Is it neccessary to:
Create some changing key, e.g. md5(timestamp + token) that is formed
for the request and validated at the endpoint?
Use oauth (2-legged authorization)?
Use OAuth, it solves both these questions. And OAuth usage is good because:
You aren't reinventing wheel
There are already a lot of libraries and approaches depending on technology stack
You can also use JWT token to pass some security context with custom claims from service to service.
Also as reference you can look how different providers solve the problem. For example Azure Active Directory has on behalf flow for this purpose
https://learn.microsoft.com/en-us/azure/active-directory/develop/v1-oauth2-on-behalf-of-flow
Use of OAuth2/OpenID Connect is not mandatory between your services, there are other protocols and alternatives and even custom. All depends in which relationships are services and either they both are in full trust environment.
You can use anything you like but main idea not to share sensitive information between services like service account credentials or user credentials.
If REST API security is main requirement - OAuth2/OpenID Connect is maybe the best choice, if you need just secure (in a sense of authentication) calls in full trust environment in a simplest way - Kerberos, if you need encrypted custom tunnel between them for data in transit encryption - other options like VPN. It does not make sense to implement somthing custom because if you have Service A and Service B, and would like to make sure call between them is authenticated, then to avoid coupling and sharing senstive information you will always need some central service C as Identity provider.

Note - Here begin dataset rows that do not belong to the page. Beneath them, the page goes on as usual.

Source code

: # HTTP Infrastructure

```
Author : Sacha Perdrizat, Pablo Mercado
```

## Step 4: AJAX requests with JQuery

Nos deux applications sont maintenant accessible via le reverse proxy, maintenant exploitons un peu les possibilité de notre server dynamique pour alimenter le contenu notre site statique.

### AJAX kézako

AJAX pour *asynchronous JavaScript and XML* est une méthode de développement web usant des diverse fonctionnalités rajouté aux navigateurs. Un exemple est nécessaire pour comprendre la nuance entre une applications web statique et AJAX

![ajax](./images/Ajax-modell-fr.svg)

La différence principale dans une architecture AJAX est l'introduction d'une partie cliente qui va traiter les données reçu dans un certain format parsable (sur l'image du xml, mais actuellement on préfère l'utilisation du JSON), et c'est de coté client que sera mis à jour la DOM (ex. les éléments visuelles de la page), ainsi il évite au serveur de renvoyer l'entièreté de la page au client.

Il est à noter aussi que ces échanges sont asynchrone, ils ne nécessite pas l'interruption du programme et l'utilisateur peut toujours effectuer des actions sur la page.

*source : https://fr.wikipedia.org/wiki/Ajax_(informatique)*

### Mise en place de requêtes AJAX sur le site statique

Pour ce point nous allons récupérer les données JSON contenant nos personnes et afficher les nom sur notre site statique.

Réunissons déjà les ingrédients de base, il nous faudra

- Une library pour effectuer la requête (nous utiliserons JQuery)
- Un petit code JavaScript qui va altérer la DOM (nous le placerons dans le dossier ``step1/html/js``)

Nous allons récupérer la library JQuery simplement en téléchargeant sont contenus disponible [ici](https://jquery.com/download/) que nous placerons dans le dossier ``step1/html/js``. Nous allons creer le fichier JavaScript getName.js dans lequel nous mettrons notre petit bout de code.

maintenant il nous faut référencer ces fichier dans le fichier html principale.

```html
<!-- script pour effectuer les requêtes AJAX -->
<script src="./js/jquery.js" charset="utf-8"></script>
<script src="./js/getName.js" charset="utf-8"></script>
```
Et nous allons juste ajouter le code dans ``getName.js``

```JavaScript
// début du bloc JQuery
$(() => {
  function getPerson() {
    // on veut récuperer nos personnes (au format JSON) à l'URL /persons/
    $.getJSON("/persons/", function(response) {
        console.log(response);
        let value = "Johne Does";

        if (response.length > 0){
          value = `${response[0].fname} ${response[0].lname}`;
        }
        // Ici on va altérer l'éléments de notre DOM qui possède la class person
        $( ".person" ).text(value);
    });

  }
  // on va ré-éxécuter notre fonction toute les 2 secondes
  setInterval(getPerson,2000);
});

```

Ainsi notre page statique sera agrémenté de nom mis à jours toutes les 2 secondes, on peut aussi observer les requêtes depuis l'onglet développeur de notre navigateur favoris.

So if you think from tis pov, OAuth2/OIDC is not overkill

Whether the consumers of your API are web browsers or servers you don't control doesn't change the security picture.
If you are using HTTPs and clients already have a key/password then it isn't clear what kind of attack any other mechanism would protect against.

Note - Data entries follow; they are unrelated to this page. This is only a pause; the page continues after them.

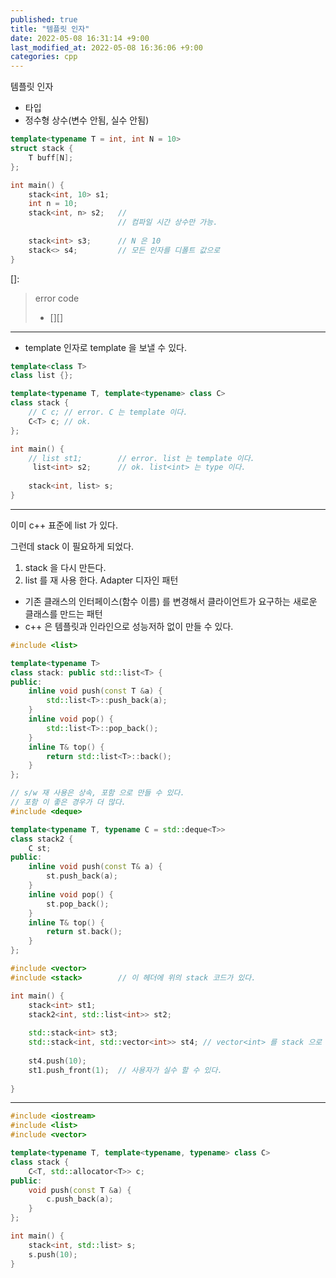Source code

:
 ```yaml
---
published: true
title: "템플릿 인자"
date: 2022-05-08 16:31:14 +9:00
last_modified_at: 2022-05-08 16:36:06 +9:00
categories: cpp
---
```

템플릿 인자
 - 타입
 - 정수형 상수(변수 안됨, 실수 안됨)
```cpp
template<typename T = int, int N = 10>
struct stack {
    T buff[N];
};

int main() {
    stack<int, 10> s1;
    int n = 10;
    stack<int, n> s2;   //
                        // 컴파일 시간 상수만 가능.
    
    stack<int> s3;      // N 은 10
    stack<> s4;         // 모든 인자를 디폴트 값으로
}
```
[]: 
> error code
>- [][]
---
 - template 인자로 template 을 보낼 수 있다.
```cpp
template<class T>
class list {};

template<typename T, template<typename> class C>
class stack {
    // C c; // error. C 는 template 이다.
    C<T> c; // ok.
};

int main() {
    // list st1;        // error. list 는 template 이다.
     list<int> s2;      // ok. list<int> 는 type 이다.
    
    stack<int, list> s;
}
```
---
이미 c++ 표준에 list 가 있다.<p>
그런데 stack 이 필요하게 되었다.
 1. stack 을 다시 만든다.
 2. list 를 재 사용 한다.
Adapter 디자인 패턴
 - 기존 클래스의 인터페이스(함수 이름) 를 변경해서 클라이언트가 요구하는 새로운 클래스를 만드는 패턴
 - c++ 은 템플릿과 인라인으로 성능저하 없이 만들 수 있다.
```cpp
#include <list>

template<typename T>
class stack: public std::list<T> {
public:
    inline void push(const T &a) {
        std::list<T>::push_back(a);
    }
    inline void pop() {
        std::list<T>::pop_back();
    }
    inline T& top() {
        return std::list<T>::back();
    }
};

// s/w 재 사용은 상속, 포함 으로 만들 수 있다.
// 포함 이 좋은 경우가 더 많다.
#include <deque>

template<typename T, typename C = std::deque<T>>
class stack2 {
    C st;
public:
    inline void push(const T& a) {
        st.push_back(a);
    }
    inline void pop() {
        st.pop_back();
    }
    inline T& top() {
        return st.back();
    }
};

#include <vector>
#include <stack>        // 이 헤더에 위의 stack 코드가 있다.

int main() {
    stack<int> st1;
    stack2<int, std::list<int>> st2;
    
    std::stack<int> st3;
    std::stack<int, std::vector<int>> st4; // vector<int> 를 stack 으로 바꾸어 달라.
    
    st4.push(10);
    st1.push_front(1);  // 사용자가 실수 할 수 있다.
    
}
```
---
```cpp
#include <iostream>
#include <list>
#include <vector>

template<typename T, template<typename, typename> class C>
class stack {
    C<T, std::allocator<T>> c;
public:
    void push(const T &a) {
        c.push_back(a);
    }
};

int main() {
    stack<int, std::list> s;
    s.push(10);
}
```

Any compromise on the client side will expose everything anyway.

Firstly - it matters whether a user agent (such as a browser) is involved in call.
If there are only S2S calls then 1 way SSL HTTPS (for network encryption) and some kind of signature mechanism (SHA-256) should be enough for your security.

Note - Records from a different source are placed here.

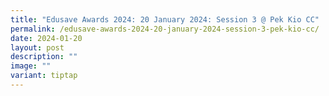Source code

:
 ```yaml
---
title: "Edusave Awards 2024: 20 January 2024: Session 3 @ Pek Kio CC"
permalink: /edusave-awards-2024-20-january-2024-session-3-pek-kio-cc/
date: 2024-01-20
layout: post
description: ""
image: ""
variant: tiptap
---
```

However if you return sensitive information in your api response, its always better to accept 2 way ssl HTTPS connections (in order to validate the client).
OAuth2 doesn't add any value in a server to server call (that takes place without user consent and without any user agent present).

For authentication between servers:
Authentication
Known servers:
use TLS with X.509 client certificates (TLS with mutual authentication).
issue the client certificates with a common CA (certificate authority). That way, the servers need only have the CA certificate or public key in the truststore, and new client certificates for additional clients/servers can be issued without having to update the truststores.
Open set of servers:
use API keys, issued by a central authority. The servers need to validate these keys on each request (and may cache the hashes of the keys along with the validation result for some short time).
Identity propagation
if the requests are executed in the context of a non-technical user, use JWT (or SAML) for identity propagation of the user principal and claims (authorize at security proxy/WAF/IAM, and issue JWT signed by authentication server).
otherwise the user principal refers to the technical user and can can be extracted from the client certificate (X.509 DName) or be returned with a successful authentication response (API key case).